2. Collaborate with other writers. Whether it’s a poetry anthology or short story collection, find a group you’re comfortable with and produce a product. I’m working with my fellow eight authors from the Indie Eclective to produce a Halloween short story collection we plan on releasing for free. Holiday inspired collections are a safe bet, and exposing your work to those of other authors with rabid fans who know and trust those authors will give you instant backing with the new audience.
3. Give something away for free on Amazon. Amazon appears to be the most insulated of the ebook stores. If your books are free elsewhere, the sales don’t seem to transfer over to Amazon. However, if your book is free at Amazon, you’ll see a trickledown effect in that your other books will sell more quickly. You want to wait until you have at least two books out to do this.

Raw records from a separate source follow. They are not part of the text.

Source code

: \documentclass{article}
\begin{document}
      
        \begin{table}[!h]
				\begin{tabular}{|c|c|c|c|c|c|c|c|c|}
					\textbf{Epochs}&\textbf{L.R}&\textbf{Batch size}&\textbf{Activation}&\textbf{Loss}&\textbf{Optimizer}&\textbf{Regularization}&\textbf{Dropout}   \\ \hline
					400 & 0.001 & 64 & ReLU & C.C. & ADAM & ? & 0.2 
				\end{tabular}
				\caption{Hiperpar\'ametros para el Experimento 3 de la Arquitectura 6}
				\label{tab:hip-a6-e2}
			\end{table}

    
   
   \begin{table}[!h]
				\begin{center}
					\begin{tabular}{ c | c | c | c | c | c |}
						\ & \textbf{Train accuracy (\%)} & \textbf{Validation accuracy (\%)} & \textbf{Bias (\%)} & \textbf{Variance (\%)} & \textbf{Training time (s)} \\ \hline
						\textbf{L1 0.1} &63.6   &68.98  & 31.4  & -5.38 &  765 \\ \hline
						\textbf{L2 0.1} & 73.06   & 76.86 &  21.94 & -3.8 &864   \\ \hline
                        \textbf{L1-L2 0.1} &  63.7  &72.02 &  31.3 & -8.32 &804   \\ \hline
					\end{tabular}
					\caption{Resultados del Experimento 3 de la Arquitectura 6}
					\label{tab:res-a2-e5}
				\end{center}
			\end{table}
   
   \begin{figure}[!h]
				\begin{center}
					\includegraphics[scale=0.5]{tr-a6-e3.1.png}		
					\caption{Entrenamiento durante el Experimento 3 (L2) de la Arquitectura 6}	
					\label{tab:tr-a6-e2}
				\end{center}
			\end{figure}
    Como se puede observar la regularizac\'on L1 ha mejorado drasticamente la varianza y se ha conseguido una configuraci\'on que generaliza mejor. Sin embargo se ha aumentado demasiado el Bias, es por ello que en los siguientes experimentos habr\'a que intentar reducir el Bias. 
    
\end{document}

4. Become a regular contributor on someone else’s site. I contribute to CuriosityQuills.com, a site featuring info on authors for readers and writing/IT tips for writers, and the Indie Eclective, a site of 9 fantastic indies with a diverse variety of books who share a passion for writing and interacting with readers.
5. Explore new marketing techniques. Start looking for websites with good Google/Alexa rankings and low prices for ad space. We chose two sites (to the tune of $7/monthly) that see a combined 1000+ readers a day going to those sites looking for ebooks. Also, check out Facebook ads or Google or Microsoft ads. The great thing about these three is that you can target the ads based on the demographics of your audience, and you can also set a daily budget for how much you’re willing to pay. All of them offer some sort of incentive for new customers, so if you sign up for one, you can receive between $25-100 free for advertising. Other popular sites that offer paid ad space include Pixel of Ink and Kindle Boards, where you can purchase 24 hour ads.
A note of caution: this is where things can get pricey. Our model has been to steer away from buying ad space for financial reasons. Always evaluate where you spend your money very carefully, as there are also a lot of people out there selling promotional services or ads or link exchanges who can be best described as predatory.
6. Develop some sort of affiliate program to reward those who spread the word about your books and recruit your most trusted rabid fans as your first affiliates.
7. Adapt and experiment. As long as what you want to do supports the goals in your plans, don’t be afraid to try something new or different.
Step Four: ???
I’ll let you know when I get here!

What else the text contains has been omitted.